La fin, pour Alexis Martin et Daniel Brière, c’est la perte des repères identitaires traditionnels, la mort et le commerce qui règne autour, une expérience scientifique qui tourne mal, la disparition de certaines cultures, un couple qui se désagrège, la destruction de la nature au profit de constructions humaines, la primauté de la nouvelle catastrophiste sur l’information, etc.
Toutes ces pistes sont explorées dans une succession de courtes scènes entre lesquelles un lien artificiel est créé par la récurrence de certains personnages. Malheureusement, la minceur de la trame dramatique ne parvient pas à donner une impression d’unité et le propos manque de consistance. Résultat: un spectacle hétérogène et creux dans lequel les comédiens – Marie Brassard, Daniel Brière, Michel Charette, Sharon Ibgui, Alexis Martin – portent plusieurs casquettes sans qu’aucune se démarque particulièrement.

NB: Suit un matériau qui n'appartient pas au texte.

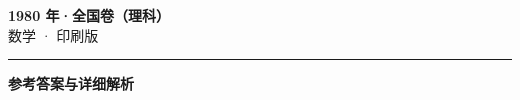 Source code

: \documentclass[zihao=5, a4paper]{ctexart}
\begin{document}
\begin{center}
  {\Large\bfseries 1980 年·全国卷（理科）}\\[4pt]
  {\large 数学 · 印刷版}
\end{center}
\medskip
{}

\par\bigskip\hrule\bigskip
{}
\begin{center}{\large\bfseries 参考答案与详细解析}\end{center}
\smallskip

\end{document}
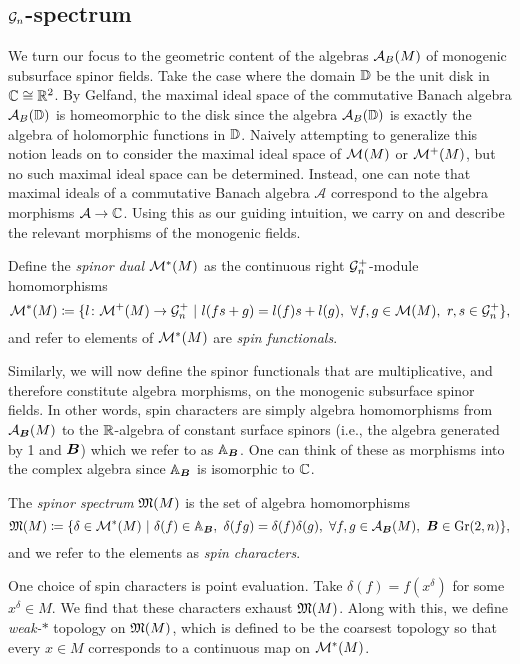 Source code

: \subsection{$\mathcal{G}_n$-spectrum}

We turn our focus to the geometric content of the algebras $\mathcal{A}_{B}(M)$ of monogenic subsurface spinor fields. Take the case where the domain $\mathbb{D}$ be the unit disk in $\mathbb{C} \cong \mathbb{R}^2$.  By Gelfand, the maximal ideal space of the commutative Banach algebra $\mathcal{A}_{B}(\mathbb{D})$ is homeomorphic to the disk since the algebra $\mathcal{A}_{B}(\mathbb{D})$ is exactly the algebra of holomorphic functions in $\mathbb{D}$. Naively attempting to generalize this notion leads on to consider the maximal ideal space of $\mathcal{M}^{}(M)$ or $\mathcal{M}^{+}(M)$, but no such maximal ideal space can be determined. Instead, one can note that maximal ideals of a commutative Banach algebra $\mathcal{A}$ correspond to the algebra morphisms $\mathcal{A} \to \mathbb{C}$.  Using this as our guiding intuition, we carry on and describe the relevant morphisms of the monogenic fields.

\begin{definition}
    Define the \emph{spinor dual} $\mathcal{M}^*(M)$ as the continuous right $\mathcal{G}_n^+$-module homomorphisms
    \begin{equation}
        \mathcal{M}^*(M) \coloneqq \{ l \colon \mathcal{M}^+(M) \to \mathcal{G}_n^+ ~\vert~ l(fs+g) = l(f)s+l(g), ~\forall f,g \in \mathcal{M}(M), ~r,s \in \mathcal{G}_n^+ \},
    \end{equation}
    and refer to elements of $\mathcal{M}^*(M)$ are \emph{spin functionals}.
\end{definition}
Similarly, we will now define the spinor functionals that are multiplicative, and therefore constitute algebra morphisms, on the monogenic subsurface spinor fields. In other words, spin characters are simply algebra homomorphisms from $\mathcal{A}_{\boldsymbol{B}}(M)$ to the $\mathbb{R}$-algebra of constant surface spinors (i.e., the algebra generated by 1 and $\boldsymbol{B}$) which we refer to as $\mathbb{A}_{\boldsymbol{B}}$. One can think of these as morphisms into the complex algebra since $\mathbb{A}_{\boldsymbol{B}}$ is isomorphic to $\mathbb{C}$.
\begin{definition}
    The \emph{spinor spectrum} $\mathfrak{M}(M)$ is the set of algebra homomorphisms
    \[
        \mathfrak{M}(M) \coloneqq \{ \delta \in \mathcal{M}^*(M) ~\vert~ \delta(f) \in \mathbb{A}_{\boldsymbol{B}},~\delta(fg) = \delta(f)\delta(g),~ \forall f,g \in \mathcal{A}_{\boldsymbol{B}}(M),~  \boldsymbol{B} \in \operatorname{Gr}(2,n)\},
    \]
    and we refer to the elements as \emph{spin characters}.
\end{definition}
One choice of spin characters is point evaluation. Take $\delta(f)=f(x^\delta)$ for some $x^\delta \in M$. We find that these characters exhaust $\mathfrak{M}(M)$. Along with this, we define \emph{weak-$\ast$} topology on $\mathfrak{M}(M)$, which is defined to be the coarsest topology so that every $x \in M$ corresponds to a continuous map on $\mathcal{M}^*(M)$. 

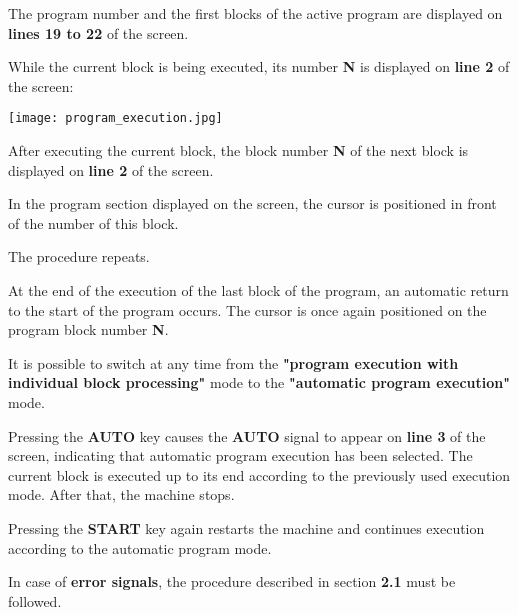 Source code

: \begin{itemize}
\end{itemize}

The program number and the first blocks of the active program are displayed on \textbf{lines 19 to 22} of the screen.

\begin{itemize}
\end{itemize}

While the current block is being executed, its number \textbf{N} is displayed on \textbf{line 2} of the screen:

\begin{center}
    \texttt{[image: program\_execution.jpg]}
\end{center}

After executing the current block, the block number \textbf{N} of the next block is displayed on \textbf{line 2} of the screen.

In the program section displayed on the screen, the cursor is positioned in front of the number of this block.

\begin{itemize}
\end{itemize}

The procedure repeats.

At the end of the execution of the last block of the program, an automatic return to the start of the program occurs.  
The cursor is once again positioned on the program block number \textbf{N}.

\notes

It is possible to switch at any time from the \textbf{"program execution with individual block processing"} mode  
to the \textbf{"automatic program execution"} mode.

Pressing the \textbf{AUTO} key causes the \textbf{AUTO} signal to appear on \textbf{line 3} of the screen,  
indicating that automatic program execution has been selected. The current block is executed up to its end  
according to the previously used execution mode. After that, the machine stops.

Pressing the \textbf{START} key again restarts the machine and continues execution according to the automatic program mode.

In case of \textbf{error signals}, the procedure described in section \textbf{2.1} must be followed.

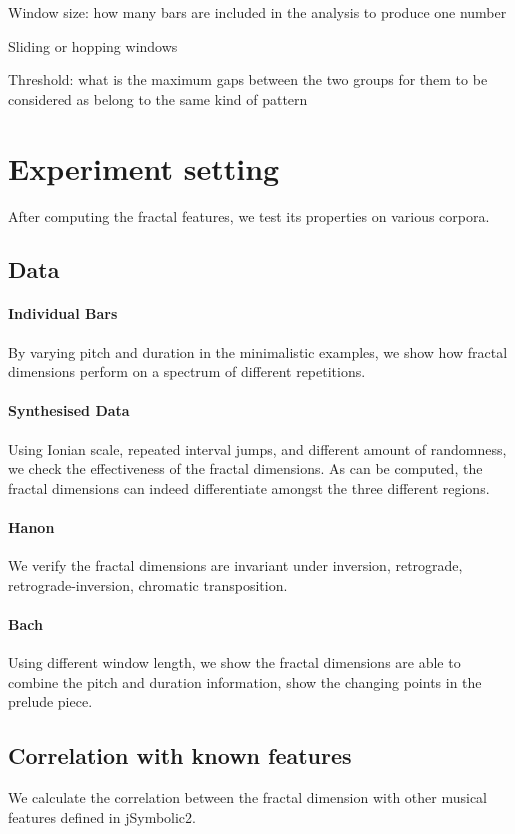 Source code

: \documentclass[acmsmall,10pt]{acmart}%
\begin{document}
Window size: how many bars are included in the analysis to produce one number

Sliding or hopping windows

Threshold: what is the maximum gaps between the two groups for them to be considered as belong to the same kind of pattern


\section{Experiment setting}
After computing the fractal features, we test its properties on various corpora.
\subsection{Data}
\paragraph{Individual Bars}
By varying pitch and duration in the minimalistic examples, we show how fractal
dimensions perform on a spectrum of different repetitions.

\paragraph{Synthesised Data}
Using Ionian scale, repeated interval jumps, and different amount of randomness, we check the effectiveness of the fractal dimensions. As can be computed, the fractal dimensions can indeed differentiate amongst the three different regions.
\paragraph{Hanon}
We verify the fractal dimensions are invariant under inversion, retrograde,
retrograde-inversion, chromatic transposition.

\paragraph{Bach}
Using different window length, we show the fractal dimensions are able to
combine the pitch and duration information, show the changing points in the
prelude piece.

\subsection{Correlation with known features}
We calculate the correlation between the fractal dimension with other musical
features defined in jSymbolic2. 
\end{document}
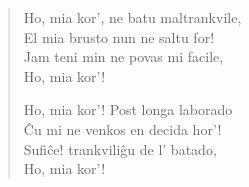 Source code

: \begin{verse}
                  Ho, mia kor', ne batu maltrankvile,\\
                  El mia brusto nun ne saltu for!\\
                  Jam teni min ne povas mi facile,\\
                  Ho, mia kor'!

                  Ho, mia kor'! Post longa laborado\\
                  \^Cu mi ne venkos en decida hor'!\\
                  Sufi\^ce! trankvili\^gu de l' batado,\\
                  Ho, mia kor'!

\end{verse}


\smallrule{}

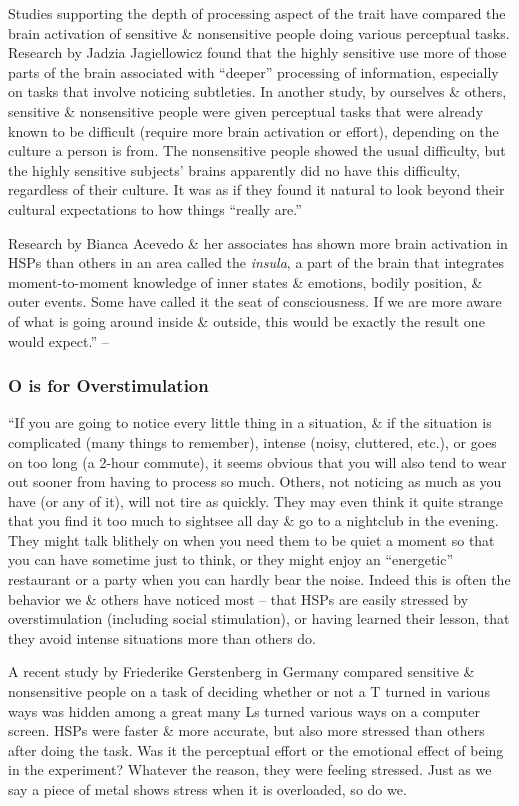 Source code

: \documentclass{article}
\numberwithin{equation}{section}
\begin{document}
Studies supporting the depth of processing aspect of the trait have compared the brain activation of sensitive \& nonsensitive people doing various perceptual tasks. Research by Jadzia Jagiellowicz found that the highly sensitive use more of those parts of the brain associated with ``deeper'' processing of information, especially on tasks that involve noticing subtleties. In another study, by ourselves \& others, sensitive \& nonsensitive people were given perceptual tasks that were already known to be difficult (require more brain activation or effort), depending on the culture a person is from. The nonsensitive people showed the usual difficulty, but the highly sensitive subjects' brains apparently did no have this difficulty, regardless of their culture. It was as if they found it natural to look beyond their cultural expectations to how things ``really are.''

Research by Bianca Acevedo \& her associates has shown more brain activation in HSPs than others in an area called the \textit{insula}, a part of the brain that integrates moment-to-moment knowledge of inner states \& emotions, bodily position, \& outer events. Some have called it the seat of consciousness. If we are more aware of what is going around inside \& outside, this would be exactly the result one would expect.'' -- \cite[pp. 18--19]{Aron2013}

\subsubsection*{O is for Overstimulation}
``If you are going to notice every little thing in a situation, \& if the situation is complicated (many things to remember), intense (noisy, cluttered, etc.), or goes on too long (a 2-hour commute), it seems obvious that you will also tend to wear out sooner from having to process so much. Others, not noticing as much as you have (or any of it), will not tire as quickly. They may even think it quite strange that you find it too much to sightsee all day \& go to a nightclub in the evening. They might talk blithely on when you need them to be quiet a moment so that you can have sometime just to think, or they might enjoy an ``energetic'' restaurant or a party when you can hardly bear the noise. Indeed this is often the behavior we \& others have noticed most -- that HSPs are easily stressed by overstimulation (including social stimulation), or having learned their lesson, that they avoid intense situations more than others do.

A recent study by Friederike Gerstenberg in Germany compared sensitive \& nonsensitive people on a task of deciding whether or not a T turned in various ways was hidden among a great many Ls turned various ways on a computer screen. HSPs were faster \& more accurate, but also more stressed than others after doing the task. Was it the perceptual effort or the emotional effect of being in the experiment? Whatever the reason, they were feeling stressed. Just as we say a piece of metal shows stress when it is overloaded, so do we.
\end{document}
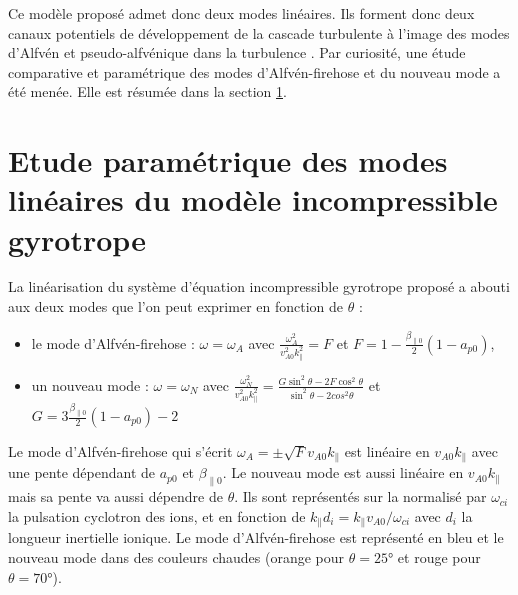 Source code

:  Ce modèle proposé admet donc deux modes linéaires. Ils forment donc deux canaux potentiels de développement de la cascade turbulente à l'image des modes d'Alfvén et pseudo-alfvénique dans la turbulence . Par curiosité, une étude comparative et paramétrique des modes d'Alfvén-firehose et du nouveau mode a été menée. Elle est résumée dans la section \ref{sec-223}.

\section{Etude paramétrique des modes linéaires du modèle incompressible gyrotrope } \label{sec-223}

 La linéarisation du système d'équation incompressible gyrotrope proposé a abouti aux deux modes que l'on peut exprimer en fonction de $\theta$ : 
 \begin{itemize}
     \item le mode d'Alfvén-firehose : $\omega =  \omega_A$ avec $\frac{\omega^2_A}{v^2_{A0}k^2_{\parallel}} = F $ et $F = 1 - \frac{\beta_{\parallel 0}}{2}(1-a_{p0})$,
     \item un nouveau mode : $\omega = \omega_N$ avec $\frac{\omega^2_N}{v^2_{A0}k^2_{\parallel}} =  \frac{G \sin^2 \theta - 2F \cos^2 \theta}{ \sin^2 \theta - 2 cos^2 \theta} $ et $G =  3\frac{\beta_{\parallel 0}}{2}(1-a_{p0}) -2$
 \end{itemize}
 Le mode d'Alfvén-firehose qui s'écrit $\omega_A = \pm \sqrt{F } v_{A0} k_{\parallel} $ est linéaire en $v_{A0} k_{\parallel}$ avec une pente dépendant de $a_{p0}$ et $\beta_{\parallel 0}$. Le nouveau mode est aussi  linéaire en $v_{A0} k_{\parallel}$  mais sa pente va aussi dépendre de $\theta$.  
 Ils sont représentés sur la   normalisé par $\omega_{ci}$ la pulsation cyclotron des ions, et en fonction de $k_{\parallel}d_i = k_{\parallel} v_{A0}/ \omega_{ci} $ avec $d_i$ la longueur inertielle ionique. Le mode d'Alfvén-firehose est représenté en bleu et le nouveau mode dans des couleurs chaudes (orange pour $\theta = \ang{25}$ et rouge pour $\theta=\ang{70}$).
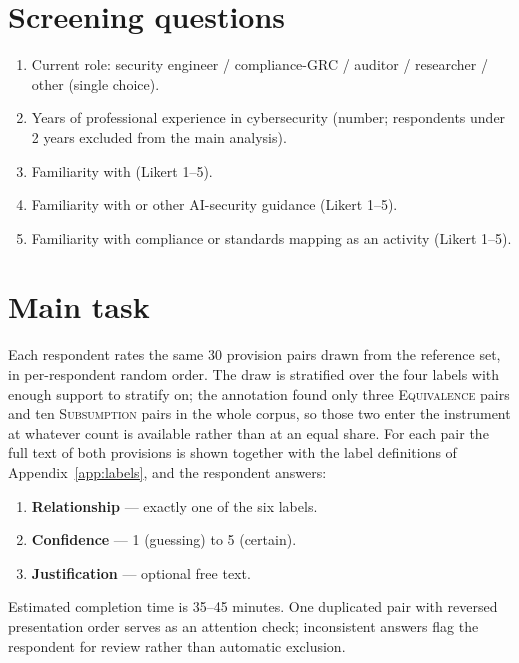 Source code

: \section{Screening questions}

\begin{enumerate}[label=S\arabic*.]
  \item Current role: security engineer / compliance-GRC / auditor /
  researcher / other (single choice).
  \item Years of professional experience in cybersecurity (number;
  respondents under 2 years excluded from the main analysis).
  \item Familiarity with \standardA{} (Likert 1--5).
  \item Familiarity with \standardB{} or other AI-security guidance
  (Likert 1--5).
  \item Familiarity with compliance or standards mapping as an activity
  (Likert 1--5).
\end{enumerate}

\section{Main task}

Each respondent rates the same 30 provision pairs drawn from the reference set,
in per-respondent random order. The draw is stratified over the four labels with
enough support to stratify on; the annotation found only three
\textsc{Equivalence} pairs and ten \textsc{Subsumption} pairs in the whole
corpus, so those two enter the instrument at whatever count is available rather
than at an equal share. For each pair the full
text of both provisions is shown together with the label definitions of
Appendix~\ref{app:labels}, and the respondent answers:

\begin{enumerate}[label=Q\arabic*.]
  \item \textbf{Relationship} --- exactly one of the six labels.
  \item \textbf{Confidence} --- 1 (guessing) to 5 (certain).
  \item \textbf{Justification} --- optional free text.
\end{enumerate}

Estimated completion time is 35--45 minutes. One duplicated pair with
reversed presentation order serves as an attention check; inconsistent
answers flag the respondent for review rather than automatic exclusion.

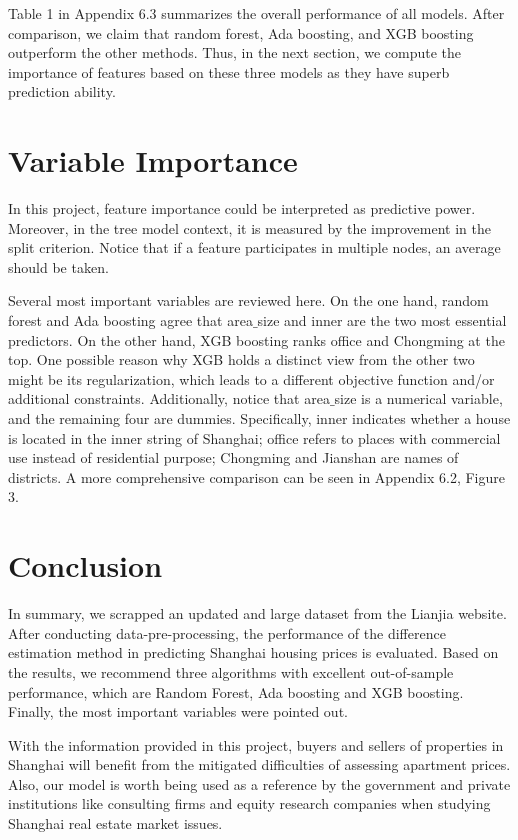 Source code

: \documentclass[11pt,a4paper]{article}
\begin{document}
 Table 1 in Appendix 6.3 summarizes the overall performance of all models. After comparison, we claim that random forest, Ada boosting, and XGB boosting outperform the other methods. Thus, in the next section, we compute the importance of features based on these three models as they have superb prediction ability.
 \section{Variable Importance}
 In this project, feature importance could be interpreted as predictive power. Moreover, in the tree model context, it is measured by the improvement in the split criterion. Notice that if a feature participates in multiple nodes, an average should be taken.

Several most important variables are reviewed here. On the one hand, random forest and Ada boosting agree that area$\_$size and inner are the two most essential predictors. On the other hand, XGB boosting ranks office and Chongming at the top. One possible reason why XGB holds a distinct view from the other two might be its regularization, which leads to a different objective function and/or additional constraints. Additionally, notice that area$\_$size is a numerical variable, and the remaining four are dummies. Specifically, inner indicates whether a house is located in the inner string of Shanghai; office refers to places with commercial use instead of residential purpose; Chongming and Jianshan are names of districts. A more comprehensive comparison can be seen in Appendix 6.2, Figure 3.
\section{Conclusion}
In summary, we scrapped an updated and large dataset from the Lianjia website. After conducting data-pre-processing, the performance of the difference estimation method in predicting Shanghai housing prices is evaluated. Based on the results, we recommend three algorithms with excellent out-of-sample performance, which are Random Forest, Ada boosting and XGB boosting. Finally, the most important variables were pointed out. 

With the information provided in this project, buyers and sellers of properties in Shanghai will benefit from the mitigated difficulties of assessing apartment prices. Also, our model is worth being used as a reference by the government and private institutions like consulting firms and equity research companies when studying Shanghai real estate market issues.
 
\end{document}
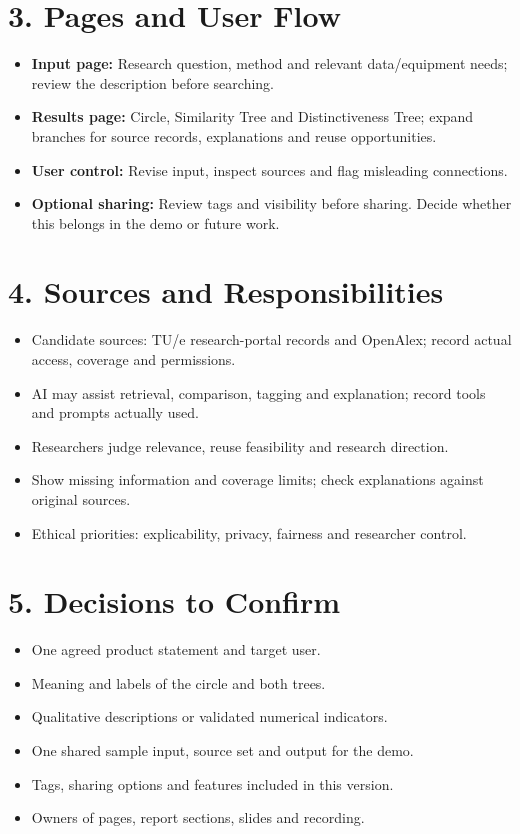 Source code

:\documentclass[10pt,a4paper]{article}
\newcommand{\checkitem}{\item[$\square$]}
\begin{document}
\section*{3. Pages and User Flow}
\begin{itemize}
\item \textbf{Input page:} Research question, method and relevant data/equipment needs; review the description before searching.
\item \textbf{Results page:} Circle, Similarity Tree and Distinctiveness Tree; expand branches for source records, explanations and reuse opportunities.
\item \textbf{User control:} Revise input, inspect sources and flag misleading connections.
\item \textbf{Optional sharing:} Review tags and visibility before sharing. Decide whether this belongs in the demo or future work.
\end{itemize}

\section*{4. Sources and Responsibilities}
\begin{itemize}
\item Candidate sources: TU/e research-portal records and OpenAlex; record actual access, coverage and permissions.
\item AI may assist retrieval, comparison, tagging and explanation; record tools and prompts actually used.
\item Researchers judge relevance, reuse feasibility and research direction.
\item Show missing information and coverage limits; check explanations against original sources.
\item Ethical priorities: explicability, privacy, fairness and researcher control.
\end{itemize}

\newpage
\section*{5. Decisions to Confirm}
\begin{itemize}
\checkitem One agreed product statement and target user.
\checkitem Meaning and labels of the circle and both trees.
\checkitem Qualitative descriptions or validated numerical indicators.
\checkitem One shared sample input, source set and output for the demo.
\checkitem Tags, sharing options and features included in this version.
\checkitem Owners of pages, report sections, slides and recording.
\end{itemize}
\end{document}
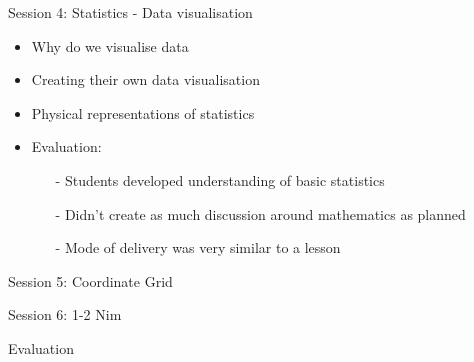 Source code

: \documentclass{beamer}  %
\begin{document}
\begin{frame}{Session 4: Statistics - Data visualisation}
    \begin{itemize}
        \item Why do we visualise data
        \item Creating their own data visualisation
        \item Physical representations of statistics
        \pause
        \item Evaluation:
        \begin{itemize}
            \item[-] Students developed understanding of basic statistics
            \item[-] Didn't create as much discussion around mathematics as planned
            \item[-] Mode of delivery was very similar to a lesson 
        \end{itemize}
    \end{itemize}
\end{frame}

\begin{frame}{Session 5: Coordinate Grid}

\end{frame}


\begin{frame}{Session 6: 1-2 Nim}

\end{frame}

\begin{frame}{Evaluation}

\end{frame}
\end{document}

Le concept de matière comme essence de l’existence revient plusieurs fois, en écho à la fameuse maxime de Lavoisier (empruntée à Anaxagore de Clazomènes): "Rien ne se perd, rien ne se crée, tout se transforme." Cette matière a inspiré la scénographie, avec une sorte de pâte liquide (la "schnoute", dont la recette est donnée dans le programme) qui dégouline du plafond et dans laquelle les comédiens se vautrent, et une autre, plus compacte, qu’ils pétrissent pour lui donner diverses formes. Cet aspect est le plus intéressant du spectacle, et on y retrouve l’inventivité qui fait habituellement notre joie dans les créations du NTE. Les grandes coulées de pâte sur d’immenses panneaux de plastique offrent de belles images et les modelages apportent quelques touches d’humour.
Pour le reste, le spectacle est extrêmement verbeux. Entre une leçon de philosophie inspirée du Grec Empédocle d’Agrigente et une leçon de physique quantique tirée d’une expérience d’Erwin Schrödinger, les personnages nous font part de considérations plutôt faciles sur l’existence… ou sa fin. Ici ou là, on perçoit une critique des "intellectuels" qui discourent comme s’ils étaient les heureux bénéficiaires d’une inspiration divine permanente, mais l’instant d’après, le texte verse lui-même dans un lyrisme empesé, si bien que l’on ne sait plus trop où est la satire.